## [What is needed]
Print the listing again exactly, leaving nothing out.

## [Records for processing]
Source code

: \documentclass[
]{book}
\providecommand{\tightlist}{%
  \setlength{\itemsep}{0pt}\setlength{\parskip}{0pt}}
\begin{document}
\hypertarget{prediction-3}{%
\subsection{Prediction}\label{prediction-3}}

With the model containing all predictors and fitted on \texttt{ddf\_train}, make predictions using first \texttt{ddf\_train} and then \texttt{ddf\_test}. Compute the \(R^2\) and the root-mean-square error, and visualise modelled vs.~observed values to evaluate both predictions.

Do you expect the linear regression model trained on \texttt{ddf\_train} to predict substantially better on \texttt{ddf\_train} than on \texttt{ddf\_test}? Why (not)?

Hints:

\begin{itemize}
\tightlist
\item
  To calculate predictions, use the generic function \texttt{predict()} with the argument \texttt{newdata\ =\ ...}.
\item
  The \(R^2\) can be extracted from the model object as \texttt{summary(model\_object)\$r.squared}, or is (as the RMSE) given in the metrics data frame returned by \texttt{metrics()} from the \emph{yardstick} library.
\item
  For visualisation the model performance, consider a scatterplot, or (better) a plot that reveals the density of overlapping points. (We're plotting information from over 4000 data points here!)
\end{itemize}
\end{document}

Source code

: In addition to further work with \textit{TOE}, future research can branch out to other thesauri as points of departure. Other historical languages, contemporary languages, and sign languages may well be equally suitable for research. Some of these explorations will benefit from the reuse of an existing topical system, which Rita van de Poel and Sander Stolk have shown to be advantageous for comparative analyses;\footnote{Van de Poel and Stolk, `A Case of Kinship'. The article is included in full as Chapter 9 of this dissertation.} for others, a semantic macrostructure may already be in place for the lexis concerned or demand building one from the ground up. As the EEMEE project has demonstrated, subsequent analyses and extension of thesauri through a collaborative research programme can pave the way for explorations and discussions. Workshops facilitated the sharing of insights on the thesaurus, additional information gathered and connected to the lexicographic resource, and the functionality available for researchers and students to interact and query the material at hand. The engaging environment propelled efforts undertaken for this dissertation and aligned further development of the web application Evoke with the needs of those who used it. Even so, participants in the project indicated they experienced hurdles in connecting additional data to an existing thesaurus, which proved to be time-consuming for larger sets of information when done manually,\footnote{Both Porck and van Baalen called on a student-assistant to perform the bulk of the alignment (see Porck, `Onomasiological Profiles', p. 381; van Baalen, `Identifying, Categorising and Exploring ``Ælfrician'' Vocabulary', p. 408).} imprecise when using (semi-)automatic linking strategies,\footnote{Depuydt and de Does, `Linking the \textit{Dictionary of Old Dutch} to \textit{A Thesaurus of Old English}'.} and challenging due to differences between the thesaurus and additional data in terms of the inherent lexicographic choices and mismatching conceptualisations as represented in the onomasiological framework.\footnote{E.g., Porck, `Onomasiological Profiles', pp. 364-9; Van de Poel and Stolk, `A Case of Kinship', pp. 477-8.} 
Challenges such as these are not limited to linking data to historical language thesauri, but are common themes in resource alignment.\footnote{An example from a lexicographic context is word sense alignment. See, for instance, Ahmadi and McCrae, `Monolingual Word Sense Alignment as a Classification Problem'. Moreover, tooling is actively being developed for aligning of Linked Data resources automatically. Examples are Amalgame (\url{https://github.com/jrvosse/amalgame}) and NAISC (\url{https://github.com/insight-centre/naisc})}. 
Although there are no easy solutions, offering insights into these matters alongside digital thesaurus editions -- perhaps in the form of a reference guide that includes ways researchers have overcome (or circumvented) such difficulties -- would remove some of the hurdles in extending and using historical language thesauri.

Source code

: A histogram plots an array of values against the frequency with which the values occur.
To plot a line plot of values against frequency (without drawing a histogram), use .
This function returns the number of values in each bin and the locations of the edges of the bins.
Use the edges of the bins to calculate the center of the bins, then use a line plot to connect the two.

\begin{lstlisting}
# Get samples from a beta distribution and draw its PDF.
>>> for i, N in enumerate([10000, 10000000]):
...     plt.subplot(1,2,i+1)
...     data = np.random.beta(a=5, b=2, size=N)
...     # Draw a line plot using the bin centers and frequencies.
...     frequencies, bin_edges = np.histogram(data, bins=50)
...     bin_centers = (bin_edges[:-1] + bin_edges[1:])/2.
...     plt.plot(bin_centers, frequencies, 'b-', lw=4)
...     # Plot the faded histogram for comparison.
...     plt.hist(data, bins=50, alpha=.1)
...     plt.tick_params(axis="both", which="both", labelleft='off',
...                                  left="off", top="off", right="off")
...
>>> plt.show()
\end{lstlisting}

## [Solution to this problem]
Source code

: \documentclass[
]{book}
\providecommand{\tightlist}{%
  \setlength{\itemsep}{0pt}\setlength{\parskip}{0pt}}
\begin{document}
\hypertarget{prediction-3}{%
\subsection{Prediction}\label{prediction-3}}

With the model containing all predictors and fitted on \texttt{ddf\_train}, make predictions using first \texttt{ddf\_train} and then \texttt{ddf\_test}. Compute the \(R^2\) and the root-mean-square error, and visualise modelled vs.~observed values to evaluate both predictions.

Do you expect the linear regression model trained on \texttt{ddf\_train} to predict substantially better on \texttt{ddf\_train} than on \texttt{ddf\_test}? Why (not)?

Hints:

\begin{itemize}
\tightlist
\item
  To calculate predictions, use the generic function \texttt{predict()} with the argument \texttt{newdata\ =\ ...}.
\item
  The \(R^2\) can be extracted from the model object as \texttt{summary(model\_object)\$r.squared}, or is (as the RMSE) given in the metrics data frame returned by \texttt{metrics()} from the \emph{yardstick} library.
\item
  For visualisation the model performance, consider a scatterplot, or (better) a plot that reveals the density of overlapping points. (We're plotting information from over 4000 data points here!)
\end{itemize}
\end{document}

Source code

: In addition to further work with \textit{TOE}, future research can branch out to other thesauri as points of departure. Other historical languages, contemporary languages, and sign languages may well be equally suitable for research. Some of these explorations will benefit from the reuse of an existing topical system, which Rita van de Poel and Sander Stolk have shown to be advantageous for comparative analyses;\footnote{Van de Poel and Stolk, `A Case of Kinship'. The article is included in full as Chapter 9 of this dissertation.} for others, a semantic macrostructure may already be in place for the lexis concerned or demand building one from the ground up. As the EEMEE project has demonstrated, subsequent analyses and extension of thesauri through a collaborative research programme can pave the way for explorations and discussions. Workshops facilitated the sharing of insights on the thesaurus, additional information gathered and connected to the lexicographic resource, and the functionality available for researchers and students to interact and query the material at hand. The engaging environment propelled efforts undertaken for this dissertation and aligned further development of the web application Evoke with the needs of those who used it. Even so, participants in the project indicated they experienced hurdles in connecting additional data to an existing thesaurus, which proved to be time-consuming for larger sets of information when done manually,\footnote{Both Porck and van Baalen called on a student-assistant to perform the bulk of the alignment (see Porck, `Onomasiological Profiles', p. 381; van Baalen, `Identifying, Categorising and Exploring ``Ælfrician'' Vocabulary', p. 408).} imprecise when using (semi-)automatic linking strategies,\footnote{Depuydt and de Does, `Linking the \textit{Dictionary of Old Dutch} to \textit{A Thesaurus of Old English}'.} and challenging due to differences between the thesaurus and additional data in terms of the inherent lexicographic choices and mismatching conceptualisations as represented in the onomasiological framework.\footnote{E.g., Porck, `Onomasiological Profiles', pp. 364-9; Van de Poel and Stolk, `A Case of Kinship', pp. 477-8.} 
Challenges such as these are not limited to linking data to historical language thesauri, but are common themes in resource alignment.\footnote{An example from a lexicographic context is word sense alignment. See, for instance, Ahmadi and McCrae, `Monolingual Word Sense Alignment as a Classification Problem'. Moreover, tooling is actively being developed for aligning of Linked Data resources automatically. Examples are Amalgame (\url{https://github.com/jrvosse/amalgame}) and NAISC (\url{https://github.com/insight-centre/naisc})}. 
Although there are no easy solutions, offering insights into these matters alongside digital thesaurus editions -- perhaps in the form of a reference guide that includes ways researchers have overcome (or circumvented) such difficulties -- would remove some of the hurdles in extending and using historical language thesauri.

Source code

: A histogram plots an array of values against the frequency with which the values occur.
To plot a line plot of values against frequency (without drawing a histogram), use .
This function returns the number of values in each bin and the locations of the edges of the bins.
Use the edges of the bins to calculate the center of the bins, then use a line plot to connect the two.

\begin{lstlisting}
# Get samples from a beta distribution and draw its PDF.
>>> for i, N in enumerate([10000, 10000000]):
...     plt.subplot(1,2,i+1)
...     data = np.random.beta(a=5, b=2, size=N)
...     # Draw a line plot using the bin centers and frequencies.
...     frequencies, bin_edges = np.histogram(data, bins=50)
...     bin_centers = (bin_edges[:-1] + bin_edges[1:])/2.
...     plt.plot(bin_centers, frequencies, 'b-', lw=4)
...     # Plot the faded histogram for comparison.
...     plt.hist(data, bins=50, alpha=.1)
...     plt.tick_params(axis="both", which="both", labelleft='off',
...                                  left="off", top="off", right="off")
...
>>> plt.show()
\end{lstlisting}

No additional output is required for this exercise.